When I was going through this process, I learned I needed more education for either a career in counseling or coaching. I ultimately decided to get my coaching certification because I liked the coaching model, and it required far less time and formal education than getting licensed as a counselor would have.
Take into consideration your particular lifestyle, family obligations, and available time.
Step #9: Review your finances.
Whether you decide to start over in your career, go back to school, or travel the world, you’ll need some amount of money to pursue your next phase of life. Maybe you already have plenty of savings set aside, and this isn’t an issue for you.
But most of us will need to plan financially for any big life changes. Even if you aren’t sure yet what your next steps might be, start setting aside money so you will be prepared when the time comes.

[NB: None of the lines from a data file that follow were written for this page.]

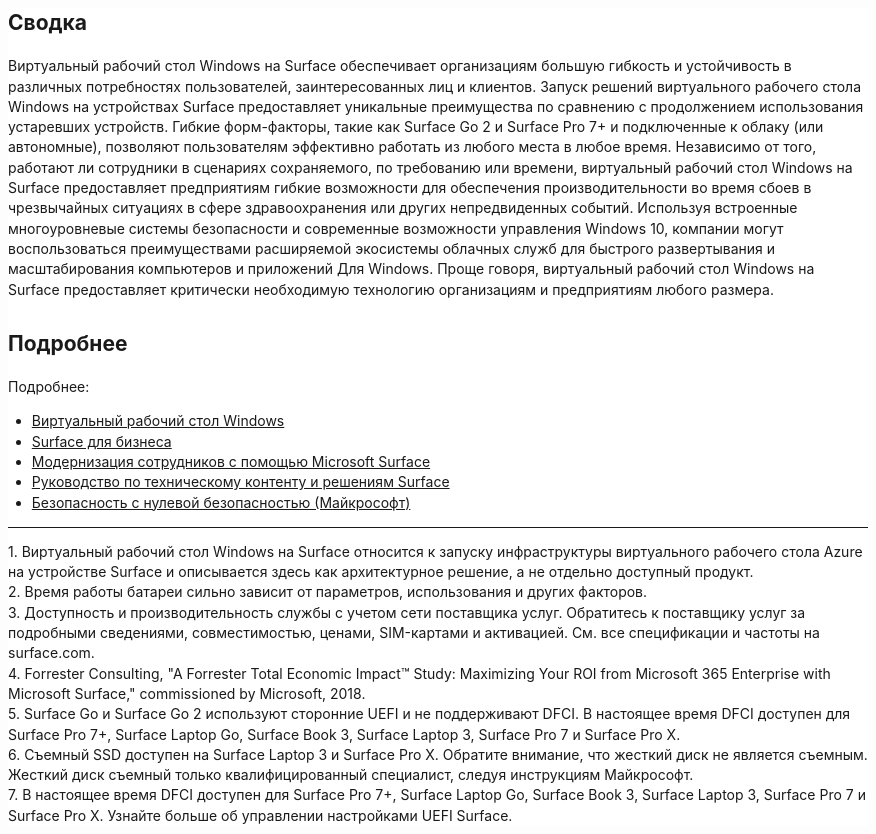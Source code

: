 ##  <a name="summary"></a>Сводка

Виртуальный рабочий стол Windows на Surface обеспечивает организациям большую гибкость и устойчивость в различных потребностях пользователей, заинтересованных лиц и клиентов. Запуск решений виртуального рабочего стола Windows на устройствах Surface предоставляет уникальные преимущества по сравнению с продолжением использования устаревших устройств.  Гибкие форм-факторы, такие как Surface Go 2 и Surface Pro 7+ и подключенные к облаку (или автономные), позволяют пользователям эффективно работать из любого места в любое время. Независимо от того, работают ли сотрудники в сценариях сохраняемого, по требованию или времени, виртуальный рабочий стол Windows на Surface предоставляет предприятиям гибкие возможности для обеспечения производительности во время сбоев в чрезвычайных ситуациях в сфере здравоохранения или других непредвиденных событий. Используя встроенные многоуровневые системы безопасности и современные возможности управления Windows 10, компании могут воспользоваться преимуществами расширяемой экосистемы облачных служб для быстрого развертывания и масштабирования компьютеров и приложений Для Windows. Проще говоря, виртуальный рабочий стол Windows на Surface предоставляет критически необходимую технологию организациям и предприятиям любого размера.

##  <a name="learn-more"></a>Подробнее

Подробнее:

- [Виртуальный рабочий стол Windows](https://azure.microsoft.com/services/virtual-desktop/)
- [Surface для бизнеса](https://www.microsoft.com/surface/business)
- [Модернизация сотрудников с помощью Microsoft Surface](https://boards.microsoft.com/public/prism/103849?token=754435c36d)
- [Руководство по техническому контенту и решениям Surface](https://boards.microsoft.com/public/prism/104362/category/90968?token=09e688ec4a)
- [Безопасность с нулевой безопасностью (Майкрософт)](https://www.microsoft.com/security/business/zero-trust)


----------

<a id="1">1. Виртуальный рабочий стол Windows на Surface относится к запуску инфраструктуры виртуального рабочего стола Azure на устройстве Surface и описывается здесь как архитектурное решение, а не отдельно </a> доступный продукт.<br>
<a id="2">2. </a> Время работы батареи сильно зависит от параметров, использования и других факторов.<br>
<a id="3">3. </a> Доступность и производительность службы с учетом сети поставщика услуг. Обратитесь к поставщику услуг за подробными сведениями, совместимостью, ценами, SIM-картами и активацией. См. все спецификации и частоты на surface.com.<br>
<a id="4">4. </a> Forrester Consulting, "A Forrester Total Economic Impact™ Study: Maximizing Your ROI from Microsoft 365 Enterprise with Microsoft Surface," commissioned by Microsoft, 2018.<br>
<a id="5">5. Surface Go и Surface Go 2 используют сторонние </a> UEFI и не поддерживают DFCI. В настоящее время DFCI доступен для Surface Pro 7+, Surface Laptop Go, Surface Book 3, Surface Laptop 3, Surface Pro 7 и Surface Pro X.<br>
<a id="6">6. Съемный SSD доступен на Surface Laptop 3 и Surface Pro X. Обратите внимание, что жесткий диск не является </a> съемным. Жесткий диск съемный только квалифицированный специалист, следуя инструкциям Майкрософт.<br>
<a id="7">7. В настоящее время DFCI доступен для </a> Surface Pro 7+, Surface Laptop Go, Surface Book 3, Surface Laptop 3, Surface Pro 7 и Surface Pro X. Узнайте больше об управлении настройками UEFI [](surface-manage-dfci-guide.md) Surface.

Try to build up a savings of six months to year’s worth of income. Don’t let a lack of money hold you back from creating a future that is passionate and rewarding.
Step #10: Try something.
You’ll never know for sure whether or not you’ve found what you want to do with your life until you give something a try. Use all of the information you’ve gleaned to take the next most obvious step, even if you’re unsure.
For me, that meant signing up for coaching school. I wasn’t completely sure when I enrolled that I wanted to be a coach. I had to immerse myself in it before I felt more certainty. Experimenting like this might feel like a waste of time, but it’s the only way to gain clarity. Even if you discover you’re on the wrong path, your efforts aren’t in vain. Everything you try gives you information for the next action you take.
Have faith in the intelligence you’ve gathered from the previous steps, and keep putting your toe in the water of various possibilities until one “feels” right. You really do need to feel your way forward, always measuring your actions against your values.
Step #11: Enjoy the process.
When you are in that stuck place of not knowing, you feel despondent and directionless. But once you begin to take action to figure it out, you become more energized and hopeful.
You may not have complete certainty for a while, but you know you’re moving in the right direction.
Try to see the process of figuring it out as your life purpose for the time being. During this time of exploration, your job and mission in life is to explore and discover. Rather than seeing this time as purgatory, envision it as a grand adventure instead.
Step #12: Remain open to possibilities.
As you work toward deciding what to do with your life, you’ll encounter many doors of opportunity and possibility. You may think you’re headed down one path, only to see an enticing detour that leads to another. Allow yourself to open all doors and take many detours. You never know where they will take you.
I thought my future career was just in coaching. But as I became a coach, I also learned that I had a passion for blogging and writing. This created a huge additional opportunity that I never even considered when I first began my search. Life is full of surprises.
Rather than spending too much time in your head, wondering what you should do with your life, become a detective whose mission it is to figure it out. Learn as much as you can about yourself. Do what needs to be done to prepare financially and personally for your next steps, and take action every single day to move forward.
Before you know it, you’ll be living the life you’ve created for yourself, based on your passions, values, skills, and research. Have faith in the process and confidence in your judgment, even if you make the “wrong” choice at first. Every choice you make will ultimately lead you to the answer.